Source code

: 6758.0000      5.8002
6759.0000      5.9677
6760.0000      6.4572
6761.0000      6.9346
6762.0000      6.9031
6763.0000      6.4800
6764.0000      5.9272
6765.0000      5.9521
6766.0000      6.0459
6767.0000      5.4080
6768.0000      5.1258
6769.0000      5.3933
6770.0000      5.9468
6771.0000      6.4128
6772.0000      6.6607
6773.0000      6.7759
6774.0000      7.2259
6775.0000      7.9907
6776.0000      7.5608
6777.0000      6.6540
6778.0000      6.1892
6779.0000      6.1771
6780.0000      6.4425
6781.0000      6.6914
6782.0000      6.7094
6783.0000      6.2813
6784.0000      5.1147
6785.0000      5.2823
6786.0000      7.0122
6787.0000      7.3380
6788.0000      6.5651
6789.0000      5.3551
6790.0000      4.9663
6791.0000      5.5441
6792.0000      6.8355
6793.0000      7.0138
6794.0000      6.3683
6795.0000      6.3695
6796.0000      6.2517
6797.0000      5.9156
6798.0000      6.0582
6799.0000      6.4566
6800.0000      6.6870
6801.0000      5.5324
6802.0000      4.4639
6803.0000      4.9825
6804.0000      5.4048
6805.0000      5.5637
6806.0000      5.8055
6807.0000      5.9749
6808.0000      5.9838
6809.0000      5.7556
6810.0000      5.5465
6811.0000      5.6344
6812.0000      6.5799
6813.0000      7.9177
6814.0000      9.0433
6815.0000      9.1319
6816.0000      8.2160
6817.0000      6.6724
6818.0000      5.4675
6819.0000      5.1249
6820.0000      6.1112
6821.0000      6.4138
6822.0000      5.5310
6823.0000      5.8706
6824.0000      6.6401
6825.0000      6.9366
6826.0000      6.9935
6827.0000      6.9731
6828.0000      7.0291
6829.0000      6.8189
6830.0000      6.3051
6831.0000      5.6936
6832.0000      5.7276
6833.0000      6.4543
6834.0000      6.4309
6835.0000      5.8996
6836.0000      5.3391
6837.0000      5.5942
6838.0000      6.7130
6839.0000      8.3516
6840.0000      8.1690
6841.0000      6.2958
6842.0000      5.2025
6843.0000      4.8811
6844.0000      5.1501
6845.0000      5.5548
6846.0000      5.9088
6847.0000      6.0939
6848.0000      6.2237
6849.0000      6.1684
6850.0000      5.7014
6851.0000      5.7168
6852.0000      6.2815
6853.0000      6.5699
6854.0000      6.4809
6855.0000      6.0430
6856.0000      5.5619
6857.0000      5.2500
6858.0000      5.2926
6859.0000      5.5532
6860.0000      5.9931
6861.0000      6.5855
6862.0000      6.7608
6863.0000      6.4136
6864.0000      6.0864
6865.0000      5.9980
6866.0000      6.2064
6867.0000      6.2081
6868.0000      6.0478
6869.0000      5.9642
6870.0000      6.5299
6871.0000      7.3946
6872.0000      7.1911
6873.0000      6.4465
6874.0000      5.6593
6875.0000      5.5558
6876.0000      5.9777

Task requirements: What you return must match the records exactly, down to the last line.

Finished task:
Source code

: 6758.0000      5.8002
6759.0000      5.9677
6760.0000      6.4572
6761.0000      6.9346
6762.0000      6.9031
6763.0000      6.4800
6764.0000      5.9272
6765.0000      5.9521
6766.0000      6.0459
6767.0000      5.4080
6768.0000      5.1258
6769.0000      5.3933
6770.0000      5.9468
6771.0000      6.4128
6772.0000      6.6607
6773.0000      6.7759
6774.0000      7.2259
6775.0000      7.9907
6776.0000      7.5608
6777.0000      6.6540
6778.0000      6.1892
6779.0000      6.1771
6780.0000      6.4425
6781.0000      6.6914
6782.0000      6.7094
6783.0000      6.2813
6784.0000      5.1147
6785.0000      5.2823
6786.0000      7.0122
6787.0000      7.3380
6788.0000      6.5651
6789.0000      5.3551
6790.0000      4.9663
6791.0000      5.5441
6792.0000      6.8355
6793.0000      7.0138
6794.0000      6.3683
6795.0000      6.3695
6796.0000      6.2517
6797.0000      5.9156
6798.0000      6.0582
6799.0000      6.4566
6800.0000      6.6870
6801.0000      5.5324
6802.0000      4.4639
6803.0000      4.9825
6804.0000      5.4048
6805.0000      5.5637
6806.0000      5.8055
6807.0000      5.9749
6808.0000      5.9838
6809.0000      5.7556
6810.0000      5.5465
6811.0000      5.6344
6812.0000      6.5799
6813.0000      7.9177
6814.0000      9.0433
6815.0000      9.1319
6816.0000      8.2160
6817.0000      6.6724
6818.0000      5.4675
6819.0000      5.1249
6820.0000      6.1112
6821.0000      6.4138
6822.0000      5.5310
6823.0000      5.8706
6824.0000      6.6401
6825.0000      6.9366
6826.0000      6.9935
6827.0000      6.9731
6828.0000      7.0291
6829.0000      6.8189
6830.0000      6.3051
6831.0000      5.6936
6832.0000      5.7276
6833.0000      6.4543
6834.0000      6.4309
6835.0000      5.8996
6836.0000      5.3391
6837.0000      5.5942
6838.0000      6.7130
6839.0000      8.3516
6840.0000      8.1690
6841.0000      6.2958
6842.0000      5.2025
6843.0000      4.8811
6844.0000      5.1501
6845.0000      5.5548
6846.0000      5.9088
6847.0000      6.0939
6848.0000      6.2237
6849.0000      6.1684
6850.0000      5.7014
6851.0000      5.7168
6852.0000      6.2815
6853.0000      6.5699
6854.0000      6.4809
6855.0000      6.0430
6856.0000      5.5619
6857.0000      5.2500
6858.0000      5.2926
6859.0000      5.5532
6860.0000      5.9931
6861.0000      6.5855
6862.0000      6.7608
6863.0000      6.4136
6864.0000      6.0864
6865.0000      5.9980
6866.0000      6.2064
6867.0000      6.2081
6868.0000      6.0478
6869.0000      5.9642
6870.0000      6.5299
6871.0000      7.3946
6872.0000      7.1911
6873.0000      6.4465
6874.0000      5.6593
6875.0000      5.5558
6876.0000      5.9777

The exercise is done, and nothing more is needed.